Your task:
Write out exactly the lines below that run from the one containing "Dopo aver preso" through the one containing "Poiché il Ministero", both included, with no other lines.

Dataset items
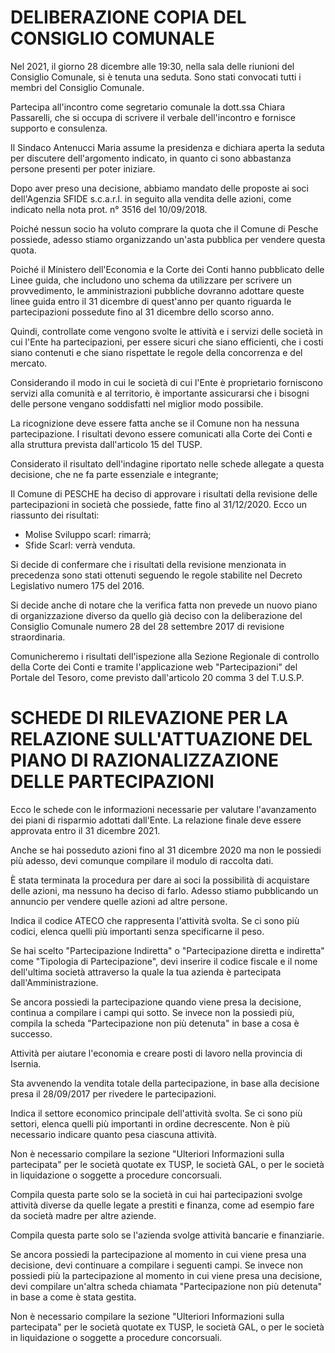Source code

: # DELIBERAZIONE COPIA DEL CONSIGLIO COMUNALE
Nel 2021, il giorno 28 dicembre alle 19:30, nella sala delle riunioni del Consiglio Comunale, si è tenuta una seduta. Sono stati convocati tutti i membri del Consiglio Comunale.

Partecipa all'incontro come segretario comunale la dott.ssa Chiara Passarelli, che si occupa di scrivere il verbale dell'incontro e fornisce supporto e consulenza.

Il Sindaco Antenucci Maria assume la presidenza e dichiara aperta la seduta per discutere dell'argomento indicato, in quanto ci sono abbastanza persone presenti per poter iniziare.

Dopo aver preso una decisione, abbiamo mandato delle proposte ai soci dell'Agenzia SFIDE s.c.a.r.l. in seguito alla vendita delle azioni, come indicato nella nota prot. n° 3516 del 10/09/2018.

Poiché nessun socio ha voluto comprare la quota che il Comune di Pesche possiede, adesso stiamo organizzando un'asta pubblica per vendere questa quota.

Poiché il Ministero dell'Economia e la Corte dei Conti hanno pubblicato delle Linee guida, che includono uno schema da utilizzare per scrivere un provvedimento, le amministrazioni pubbliche dovranno adottare queste linee guida entro il 31 dicembre di quest'anno per quanto riguarda le partecipazioni possedute fino al 31 dicembre dello scorso anno.

Quindi, controllate come vengono svolte le attività e i servizi delle società in cui l'Ente ha partecipazioni, per essere sicuri che siano efficienti, che i costi siano contenuti e che siano rispettate le regole della concorrenza e del mercato.

Considerando il modo in cui le società di cui l'Ente è proprietario forniscono servizi alla comunità e al territorio, è importante assicurarsi che i bisogni delle persone vengano soddisfatti nel miglior modo possibile.

La ricognizione deve essere fatta anche se il Comune non ha nessuna partecipazione. I risultati devono essere comunicati alla Corte dei Conti e alla struttura prevista dall'articolo 15 del TUSP.

Considerato il risultato dell'indagine riportato nelle schede allegate a questa decisione, che ne fa parte essenziale e integrante;

Il Comune di PESCHE ha deciso di approvare i risultati della revisione delle partecipazioni in società che possiede, fatte fino al 31/12/2020. Ecco un riassunto dei risultati:
- Molise Sviluppo scarl: rimarrà;
- Sfide Scarl: verrà venduta.

Si decide di confermare che i risultati della revisione menzionata in precedenza sono stati ottenuti seguendo le regole stabilite nel Decreto Legislativo numero 175 del 2016.

Si decide anche di notare che la verifica fatta non prevede un nuovo piano di organizzazione diverso da quello già deciso con la deliberazione del Consiglio Comunale numero 28 del 28 settembre 2017 di revisione straordinaria.

Comunicheremo i risultati dell'ispezione alla Sezione Regionale di controllo della Corte dei Conti e tramite l'applicazione web "Partecipazioni" del Portale del Tesoro, come previsto dall'articolo 20 comma 3 del T.U.S.P.

# SCHEDE DI RILEVAZIONE PER LA RELAZIONE SULL'ATTUAZIONE DEL PIANO DI RAZIONALIZZAZIONE DELLE PARTECIPAZIONI
Ecco le schede con le informazioni necessarie per valutare l'avanzamento dei piani di risparmio adottati dall'Ente. La relazione finale deve essere approvata entro il 31 dicembre 2021.

Anche se hai posseduto azioni fino al 31 dicembre 2020 ma non le possiedi più adesso, devi comunque compilare il modulo di raccolta dati.

È stata terminata la procedura per dare ai soci la possibilità di acquistare delle azioni, ma nessuno ha deciso di farlo. Adesso stiamo pubblicando un annuncio per vendere quelle azioni ad altre persone.

Indica il codice ATECO che rappresenta l'attività svolta. Se ci sono più codici, elenca quelli più importanti senza specificarne il peso.

Se hai scelto "Partecipazione Indiretta" o "Partecipazione diretta e indiretta" come "Tipologia di Partecipazione", devi inserire il codice fiscale e il nome dell'ultima società attraverso la quale la tua azienda è partecipata dall'Amministrazione.

Se ancora possiedi la partecipazione quando viene presa la decisione, continua a compilare i campi qui sotto. Se invece non la possiedi più, compila la scheda "Partecipazione non più detenuta" in base a cosa è successo.

Attività per aiutare l'economia e creare posti di lavoro nella provincia di Isernia.

Sta avvenendo la vendita totale della partecipazione, in base alla decisione presa il 28/09/2017 per rivedere le partecipazioni.

Indica il settore economico principale dell'attività svolta. Se ci sono più settori, elenca quelli più importanti in ordine decrescente. Non è più necessario indicare quanto pesa ciascuna attività.

Non è necessario compilare la sezione "Ulteriori Informazioni sulla partecipata" per le società quotate ex TUSP, le società GAL, o per le società in liquidazione o soggette a procedure concorsuali.

Compila questa parte solo se la società in cui hai partecipazioni svolge attività diverse da quelle legate a prestiti e finanza, come ad esempio fare da società madre per altre aziende.

Compila questa parte solo se l'azienda svolge attività bancarie e finanziarie.

Se ancora possiedi la partecipazione al momento in cui viene presa una decisione, devi continuare a compilare i seguenti campi. Se invece non possiedi più la partecipazione al momento in cui viene presa una decisione, devi compilare un'altra scheda chiamata "Partecipazione non più detenuta" in base a come è stata gestita.

Non è necessario compilare la sezione "Ulteriori Informazioni sulla partecipata" per le società quotate ex TUSP, le società GAL, o per le società in liquidazione o soggette a procedure concorsuali.

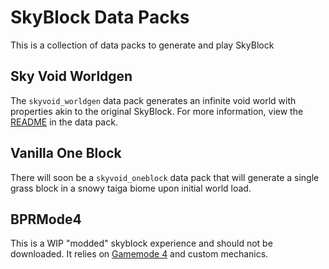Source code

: # SkyBlock Data Packs
This is a collection of data packs to generate and play SkyBlock

## Sky Void Worldgen
The `skyvoid_worldgen` data pack generates an infinite void world with properties akin to the original SkyBlock. For more information, view the [README](./skyvoid_worldgen/README.md) in the data pack.

## Vanilla One Block
There will soon be a `skyvoid_oneblock` data pack that will generate a single grass block in a snowy taiga biome upon initial world load.

## BPRMode4
This is a WIP "modded" skyblock experience and should not be downloaded. It relies on [Gamemode 4](https://gm4.co) and custom mechanics.
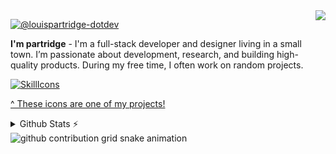 <img align="right" src="https://visitor-badge.laobi.icu/badge?page_id=louispartridge-dotdev.louispartridge-dotdev" />

<a align="left" href="https://github.com/louispartridge-dotdev/louispartridge-dotdev"><img src="https://readme-typing-svg.herokuapp.com?font=Fira+Code&weight=600&size=30&duration=4000&pause=1000&color=FFFFFF&width=500&height=70&lines=👋+Hi,+I’m+@louispartridge-dotdev" alt="@louispartridge-dotdev" /></a>

**I'm partridge** - I'm a full-stack developer and designer living in a small town. I’m passionate about development, research, and building high-quality products. During my free time, I often work on random projects.

[![SkillIcons](https://skillicons.dev/icons?i=react,nextjs,html,css,vscode,github,figma,tailwindcss,git,nodejs,javascript,express,mongodb,postgresql,mysql)](https://skillicons.dev)<br/>

<!-- icons?i=react,nextjs,vite,html,css,vscode,github,figma,tailwindcss,git,nodejs,python,javascript,typescript,express,firebase,mongodb,java,postgresql,mysql,flask -->

[^ These icons are one of my projects!](https://github.com/tandpfun/skill-icons)

<details>
  <summary>Github Stats ⚡</summary>
  
  <a href="#">![Github stats](https://github-readme-stats.vercel.app/api?username=swliqor-dotdev&theme=blueberry&count_private=true&hide_border=true&line_height=20)</a>
  <a href="#">![Top Langs](https://github-readme-stats.vercel.app/api/top-langs/?username=swliqor-dotdev&layout=compact&theme=blueberry&count_private=true&hide_border=true)</a>
</details>

<picture>
  <source
    media="(prefers-color-scheme: dark)"
    srcset="https://raw.githubusercontent.com/swliqor-dotdev/swliqor-dotdev/output/github-contribution-grid-snake-dark.svg"
  />
  <source
    media="(prefers-color-scheme: light)"
    srcset="https://raw.githubusercontent.com/swliqor-dotdev/swliqor-dotdev/output/github-contribution-grid-snake.svg"
  />
  <img
    alt="github contribution grid snake animation"
    src="https://raw.githubusercontent.com/swliqor-dotdev/swliqor-dotdev/output/github-contribution-grid-snake.svg"
  />
</picture>
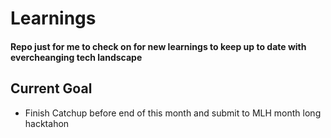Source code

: # Learnings

#### Repo just for me to check on for new learnings to keep up to date with evercheanging tech landscape


## Current Goal

* Finish Catchup before end of this month and submit to MLH month long hacktahon
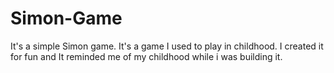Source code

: # Simon-Game
It's a simple Simon game. It's a game I used to play in childhood. I created it for fun and It reminded me of my childhood while i was building it.

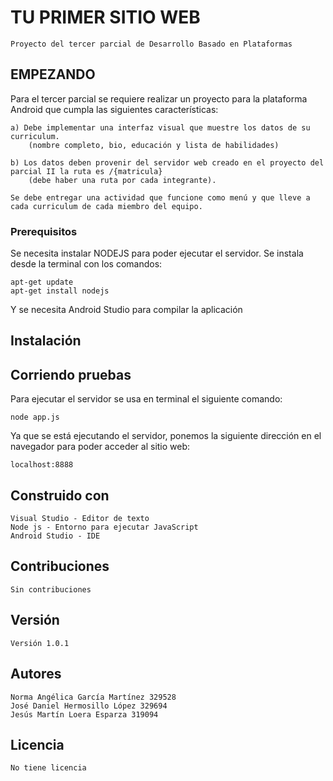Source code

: # TU PRIMER SITIO WEB

	Proyecto del tercer parcial de Desarrollo Basado en Plataformas

## EMPEZANDO

Para el tercer parcial se requiere realizar un proyecto para la plataforma Android que cumpla las siguientes características:

	a) Debe implementar una interfaz visual que muestre los datos de su curriculum. 
		(nombre completo, bio, educación y lista de habilidades)

	b) Los datos deben provenir del servidor web creado en el proyecto del parcial II la ruta es /{matricula} 
		(debe haber una ruta por cada integrante).

	Se debe entregar una actividad que funcione como menú y que lleve a cada curriculum de cada miembro del equipo.

### Prerequisitos
		
Se necesita instalar NODEJS para poder ejecutar el servidor. Se instala desde la terminal 
con los comandos:

	apt-get update
	apt-get install nodejs
	
Y se necesita Android Studio para compilar la aplicación

## Instalación


## Corriendo pruebas

Para ejecutar el servidor se usa en terminal el siguiente comando:

	node app.js
	
Ya que se está ejecutando el servidor, ponemos la siguiente dirección en el navegador 
para poder acceder al sitio web:

	localhost:8888
	
## Construido con

	Visual Studio - Editor de texto
	Node js - Entorno para ejecutar JavaScript
	Android Studio - IDE
	
## Contribuciones

	Sin contribuciones

## Versión

	Versión 1.0.1

## Autores

	Norma Angélica García Martínez 329528
	José Daniel Hermosillo López 329694
	Jesús Martín Loera Esparza 319094

## Licencia

	No tiene licencia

Solution to this task:
Dopo aver preso una decisione, abbiamo mandato delle proposte ai soci dell'Agenzia SFIDE s.c.a.r.l. in seguito alla vendita delle azioni, come indicato nella nota prot. n° 3516 del 10/09/2018.

Poiché nessun socio ha voluto comprare la quota che il Comune di Pesche possiede, adesso stiamo organizzando un'asta pubblica per vendere questa quota.

Poiché il Ministero dell'Economia e la Corte dei Conti hanno pubblicato delle Linee guida, che includono uno schema da utilizzare per scrivere un provvedimento, le amministrazioni pubbliche dovranno adottare queste linee guida entro il 31 dicembre di quest'anno per quanto riguarda le partecipazioni possedute fino al 31 dicembre dello scorso anno.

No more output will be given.